A PRÉ-HISTÓRIA DO SAMBA

Por Bernardo Alves



Neste texto que escreveu seis meses antes de morrer, Bernardo Alves expõe as principais idéias desenvolvidas em seu livro A Pré-História do Samba. O texto foi enviado por Bernardo Alves via e-mail a Fabio Gomes em 14 de fevereiro de 2004

No livro A PRÉ-HISTÓRIA DO SAMBA, defendemos dois pontos principais:

1º) O Samba não é de origem negra, mas brasilíndia.

2º) O Samba não é carioca, mas nordestino.

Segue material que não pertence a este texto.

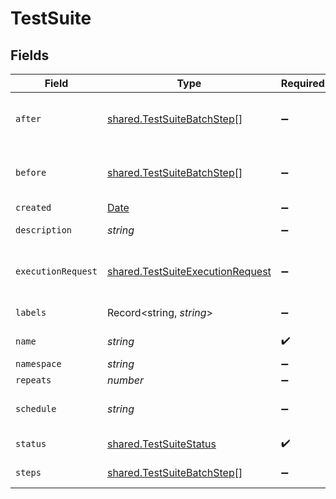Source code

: # TestSuite


## Fields

| Field                                                                                         | Type                                                                                          | Required                                                                                      | Description                                                                                   | Example                                                                                       |
| --------------------------------------------------------------------------------------------- | --------------------------------------------------------------------------------------------- | --------------------------------------------------------------------------------------------- | --------------------------------------------------------------------------------------------- | --------------------------------------------------------------------------------------------- |
| `after`                                                                                       | [shared.TestSuiteBatchStep](../../../sdk/models/shared/testsuitebatchstep.md)[]               | :heavy_minus_sign:                                                                            | Run these batch steps after whole suite                                                       | [object Object]                                                                               |
| `before`                                                                                      | [shared.TestSuiteBatchStep](../../../sdk/models/shared/testsuitebatchstep.md)[]               | :heavy_minus_sign:                                                                            | Run these batch steps before whole suite                                                      | [object Object]                                                                               |
| `created`                                                                                     | [Date](https://developer.mozilla.org/en-US/docs/Web/JavaScript/Reference/Global_Objects/Date) | :heavy_minus_sign:                                                                            | N/A                                                                                           |                                                                                               |
| `description`                                                                                 | *string*                                                                                      | :heavy_minus_sign:                                                                            | N/A                                                                                           | collection of tests                                                                           |
| `executionRequest`                                                                            | [shared.TestSuiteExecutionRequest](../../../sdk/models/shared/testsuiteexecutionrequest.md)   | :heavy_minus_sign:                                                                            | test suite execution request body                                                             |                                                                                               |
| `labels`                                                                                      | Record<string, *string*>                                                                      | :heavy_minus_sign:                                                                            | test suite labels                                                                             | [object Object]                                                                               |
| `name`                                                                                        | *string*                                                                                      | :heavy_check_mark:                                                                            | N/A                                                                                           | test-suite1                                                                                   |
| `namespace`                                                                                   | *string*                                                                                      | :heavy_minus_sign:                                                                            | N/A                                                                                           | testkube                                                                                      |
| `repeats`                                                                                     | *number*                                                                                      | :heavy_minus_sign:                                                                            | N/A                                                                                           | 1                                                                                             |
| `schedule`                                                                                    | *string*                                                                                      | :heavy_minus_sign:                                                                            | schedule to run test suite                                                                    | * * * * *                                                                                     |
| `status`                                                                                      | [shared.TestSuiteStatus](../../../sdk/models/shared/testsuitestatus.md)                       | :heavy_check_mark:                                                                            | test suite status                                                                             |                                                                                               |
| `steps`                                                                                       | [shared.TestSuiteBatchStep](../../../sdk/models/shared/testsuitebatchstep.md)[]               | :heavy_minus_sign:                                                                            | Batch steps to run                                                                            | [object Object]                                                                               |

Como pode-se observar, seu tema é muito polêmico, apesar de não ser a polêmica seu objetivo, mas (sim) o esclarecimento e a elucidação. Para defender esses dois pontos, passamos vinte anos entre a pesquisa e a elaboração da tese, atualmente com 300 páginas.

Como não poderia deixar de ser, nos munimos de dezenas de documentos inéditos na musicologia brasileira, todos colhidos por nós em jornais do século XIX.

Todos os documentos são citados de acordo com a metodologia científica, isto é: título do periódico, data, página, coluna e arquivo ou biblioteca onde os mesmos se encontram.

Um desses documentos refere-se a uma pessoa que cantava e tocava o samba em 1837 no Recife (segundo a história, esse gênero nasceu no Rio em 1917). A verdade é que o samba no começo do século XIX, no Nordeste do Brasil, já era coisa muito antiga.

Em um dos 35 capítulos, intitulado ''Comparando os Sambas'', confrontamos um Samba de 1925 descrito por um famoso folclorista pernambucano, com descrições de danças indígenas feitas entre 1587 e 1618; encontramos no Samba de 1925 todos os elementos das danças indígenas nativas.

Na primeira metade do século passado, um maestro entrou pelos sertões selvagens nordestinos e colheu da boca dos caboclos, 77 músicas do folclore local, que lhes foram apresentadas por aqueles nativos como Sambas. A análise dos seus versos mostra que o assunto e o modelo são de fato indígenas, assim como do ponto de vista técnico musical, pois alguns desses Sambas trazem a idéia terminativa em terceira com as tônicas dos tons relativos, ou a terminação estereotipada da tônica, que, segundo o maestro Baptista Siqueira, é peculiaridade característica da música dos índios do Nordeste do Brasil.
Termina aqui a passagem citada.